Billy Butlin knew the value of celebrities and Arsenal footballers Eddie Hapgood and Cliff Bastin judge a 'Costume & Figure' competition, on August 20th. The winners pose with their prizes and the footballers.
For the men, a 'knobbly knees' competition is a chance to win points for the "houses" - the term for the teams into which the holidaymakers were allocated on arrival. The camp comic sells tickets to a charity event at the Century Cinema.
This film is particularly significant as the year was 1939 and this was the last summer before war was declared and the camp would be requisitioned by the army as a prisoner of war camp.
Parnell's Encyclopaedia Of Association Football carries these entries about Eddie Hapgood and Cliff Bastin:
Cliff Bastin - Had won every honour in English soccer by the time he was 21. Arsenal took him from Exeter as a 17 year old and put him on the left wing where he struck up a fine understanding with Alec James.
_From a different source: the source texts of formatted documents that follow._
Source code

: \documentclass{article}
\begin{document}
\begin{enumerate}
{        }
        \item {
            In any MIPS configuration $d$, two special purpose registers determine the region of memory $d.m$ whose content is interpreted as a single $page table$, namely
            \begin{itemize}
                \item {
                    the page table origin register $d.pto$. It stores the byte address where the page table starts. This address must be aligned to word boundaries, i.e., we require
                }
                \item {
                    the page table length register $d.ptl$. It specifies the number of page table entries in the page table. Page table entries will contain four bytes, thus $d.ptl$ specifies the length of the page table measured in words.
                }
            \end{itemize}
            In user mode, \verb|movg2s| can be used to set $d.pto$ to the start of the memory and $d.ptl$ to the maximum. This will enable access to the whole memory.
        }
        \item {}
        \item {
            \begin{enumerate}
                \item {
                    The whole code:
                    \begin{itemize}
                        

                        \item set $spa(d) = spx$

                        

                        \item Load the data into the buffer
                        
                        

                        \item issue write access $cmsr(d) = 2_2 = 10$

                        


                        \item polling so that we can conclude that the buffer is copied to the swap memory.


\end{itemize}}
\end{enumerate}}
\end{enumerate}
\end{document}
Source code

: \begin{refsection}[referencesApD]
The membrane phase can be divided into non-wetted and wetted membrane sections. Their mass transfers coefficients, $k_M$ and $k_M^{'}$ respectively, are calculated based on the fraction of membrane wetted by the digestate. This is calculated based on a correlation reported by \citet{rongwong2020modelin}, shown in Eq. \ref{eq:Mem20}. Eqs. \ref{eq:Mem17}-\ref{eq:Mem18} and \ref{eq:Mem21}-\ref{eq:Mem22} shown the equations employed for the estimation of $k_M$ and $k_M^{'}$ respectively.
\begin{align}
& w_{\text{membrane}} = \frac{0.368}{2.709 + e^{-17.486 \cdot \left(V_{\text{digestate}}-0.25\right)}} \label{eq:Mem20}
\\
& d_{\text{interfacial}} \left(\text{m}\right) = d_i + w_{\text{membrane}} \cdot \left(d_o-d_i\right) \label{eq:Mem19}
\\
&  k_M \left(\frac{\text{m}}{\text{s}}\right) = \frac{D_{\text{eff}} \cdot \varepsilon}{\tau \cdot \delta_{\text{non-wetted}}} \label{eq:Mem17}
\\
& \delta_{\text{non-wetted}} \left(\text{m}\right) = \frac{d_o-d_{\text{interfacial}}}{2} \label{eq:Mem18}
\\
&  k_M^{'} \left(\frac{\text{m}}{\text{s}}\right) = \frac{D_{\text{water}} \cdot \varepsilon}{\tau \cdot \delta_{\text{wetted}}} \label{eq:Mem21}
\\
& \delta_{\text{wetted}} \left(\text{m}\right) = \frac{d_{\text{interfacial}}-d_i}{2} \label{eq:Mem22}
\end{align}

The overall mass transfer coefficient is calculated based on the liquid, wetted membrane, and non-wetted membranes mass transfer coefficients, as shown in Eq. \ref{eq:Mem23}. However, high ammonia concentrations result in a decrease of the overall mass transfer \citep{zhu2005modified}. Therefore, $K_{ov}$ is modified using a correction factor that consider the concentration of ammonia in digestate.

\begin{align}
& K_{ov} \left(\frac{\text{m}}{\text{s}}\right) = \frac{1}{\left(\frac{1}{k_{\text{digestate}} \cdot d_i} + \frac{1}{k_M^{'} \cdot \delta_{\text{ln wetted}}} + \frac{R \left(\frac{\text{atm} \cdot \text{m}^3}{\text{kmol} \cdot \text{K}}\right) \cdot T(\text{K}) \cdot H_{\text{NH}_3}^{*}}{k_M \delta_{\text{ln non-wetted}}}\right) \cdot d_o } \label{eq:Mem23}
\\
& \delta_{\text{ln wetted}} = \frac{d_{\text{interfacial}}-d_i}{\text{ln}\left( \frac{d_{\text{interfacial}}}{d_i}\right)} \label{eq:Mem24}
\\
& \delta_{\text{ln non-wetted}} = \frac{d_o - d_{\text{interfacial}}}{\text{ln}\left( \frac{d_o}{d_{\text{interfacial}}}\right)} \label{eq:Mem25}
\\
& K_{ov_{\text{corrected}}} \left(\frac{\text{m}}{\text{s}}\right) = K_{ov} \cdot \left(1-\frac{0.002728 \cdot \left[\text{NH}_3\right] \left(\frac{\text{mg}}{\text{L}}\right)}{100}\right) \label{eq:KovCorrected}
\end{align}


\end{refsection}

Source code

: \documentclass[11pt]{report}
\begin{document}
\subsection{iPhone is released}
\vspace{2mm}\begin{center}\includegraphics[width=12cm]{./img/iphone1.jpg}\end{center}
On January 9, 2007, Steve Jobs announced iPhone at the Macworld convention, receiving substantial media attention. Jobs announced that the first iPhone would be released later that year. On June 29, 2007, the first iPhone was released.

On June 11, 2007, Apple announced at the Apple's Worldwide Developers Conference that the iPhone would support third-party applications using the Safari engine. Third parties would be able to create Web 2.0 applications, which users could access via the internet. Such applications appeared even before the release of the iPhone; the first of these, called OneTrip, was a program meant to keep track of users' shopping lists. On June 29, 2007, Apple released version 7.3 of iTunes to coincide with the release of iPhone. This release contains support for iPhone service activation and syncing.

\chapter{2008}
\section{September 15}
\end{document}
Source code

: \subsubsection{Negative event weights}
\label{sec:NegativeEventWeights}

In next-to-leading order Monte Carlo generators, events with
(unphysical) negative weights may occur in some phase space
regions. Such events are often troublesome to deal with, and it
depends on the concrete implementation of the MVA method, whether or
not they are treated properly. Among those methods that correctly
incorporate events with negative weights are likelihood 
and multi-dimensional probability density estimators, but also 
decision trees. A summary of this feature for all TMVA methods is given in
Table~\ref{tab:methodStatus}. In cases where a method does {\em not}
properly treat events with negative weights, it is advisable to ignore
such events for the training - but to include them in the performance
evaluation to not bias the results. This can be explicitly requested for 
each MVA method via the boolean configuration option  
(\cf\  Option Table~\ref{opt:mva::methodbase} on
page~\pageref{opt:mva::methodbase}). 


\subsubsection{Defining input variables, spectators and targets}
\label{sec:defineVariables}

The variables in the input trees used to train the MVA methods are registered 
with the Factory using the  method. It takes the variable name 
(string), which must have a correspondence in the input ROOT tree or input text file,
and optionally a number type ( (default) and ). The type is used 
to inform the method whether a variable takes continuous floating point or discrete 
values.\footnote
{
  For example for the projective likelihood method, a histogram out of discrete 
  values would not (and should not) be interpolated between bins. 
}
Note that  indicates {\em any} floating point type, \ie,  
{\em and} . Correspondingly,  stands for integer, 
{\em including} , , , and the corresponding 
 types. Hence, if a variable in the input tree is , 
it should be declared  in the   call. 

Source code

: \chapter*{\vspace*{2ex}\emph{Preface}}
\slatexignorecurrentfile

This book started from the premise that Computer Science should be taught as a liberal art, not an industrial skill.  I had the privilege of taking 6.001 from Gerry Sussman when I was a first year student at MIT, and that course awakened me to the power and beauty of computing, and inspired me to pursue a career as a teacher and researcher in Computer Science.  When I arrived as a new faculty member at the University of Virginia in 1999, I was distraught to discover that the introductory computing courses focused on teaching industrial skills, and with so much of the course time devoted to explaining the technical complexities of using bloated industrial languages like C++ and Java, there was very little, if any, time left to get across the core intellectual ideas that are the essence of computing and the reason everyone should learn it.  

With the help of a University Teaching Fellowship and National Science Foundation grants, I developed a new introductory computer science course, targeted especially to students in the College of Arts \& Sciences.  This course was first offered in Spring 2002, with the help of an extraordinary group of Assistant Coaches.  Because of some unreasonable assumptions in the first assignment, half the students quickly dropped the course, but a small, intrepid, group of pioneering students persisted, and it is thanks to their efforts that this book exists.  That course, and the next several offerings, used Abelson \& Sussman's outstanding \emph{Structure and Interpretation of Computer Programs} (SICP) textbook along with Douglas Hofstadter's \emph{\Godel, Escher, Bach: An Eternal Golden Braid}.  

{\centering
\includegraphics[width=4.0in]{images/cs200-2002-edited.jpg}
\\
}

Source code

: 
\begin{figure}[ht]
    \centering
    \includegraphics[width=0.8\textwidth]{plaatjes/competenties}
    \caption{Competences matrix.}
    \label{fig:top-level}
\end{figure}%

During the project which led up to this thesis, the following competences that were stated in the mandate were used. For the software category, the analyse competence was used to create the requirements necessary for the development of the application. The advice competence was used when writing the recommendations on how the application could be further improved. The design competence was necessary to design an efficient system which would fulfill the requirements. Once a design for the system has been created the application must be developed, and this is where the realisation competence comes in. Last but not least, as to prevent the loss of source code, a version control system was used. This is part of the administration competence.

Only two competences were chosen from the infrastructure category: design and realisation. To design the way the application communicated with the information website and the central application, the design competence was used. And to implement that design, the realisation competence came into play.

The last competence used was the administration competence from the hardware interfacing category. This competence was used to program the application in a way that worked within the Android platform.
A remarkable left foot shot and his penchant for dashing into scoring positions brought him 157 league goals for Arsenal, 33 of them in 1932 - 33. This 157 goals was the all time scoring record for Arsenal until it was broken by Ian Wright during the 1997- 98 season.
Eddie Hapgood - Captain in the notorious 'Battle of Highbury' and England's football ambassador during the troubled 1930s, was a vital factor in Arsenal's League and Cup success in that decade. Slight for a full back, he relied successfully on skills, interceptions and anticipation. He was a firm believer in fair play and true sportsmanship, refusing to be provoked even when an Italian broke his nose in that 1934 international at Highbury. Both Cliff Bastin and Eddie Hapgood were named in The Hundred Club, a list of 100 players to have graced the football league, published to make the League's centenary on 4th August, 1998.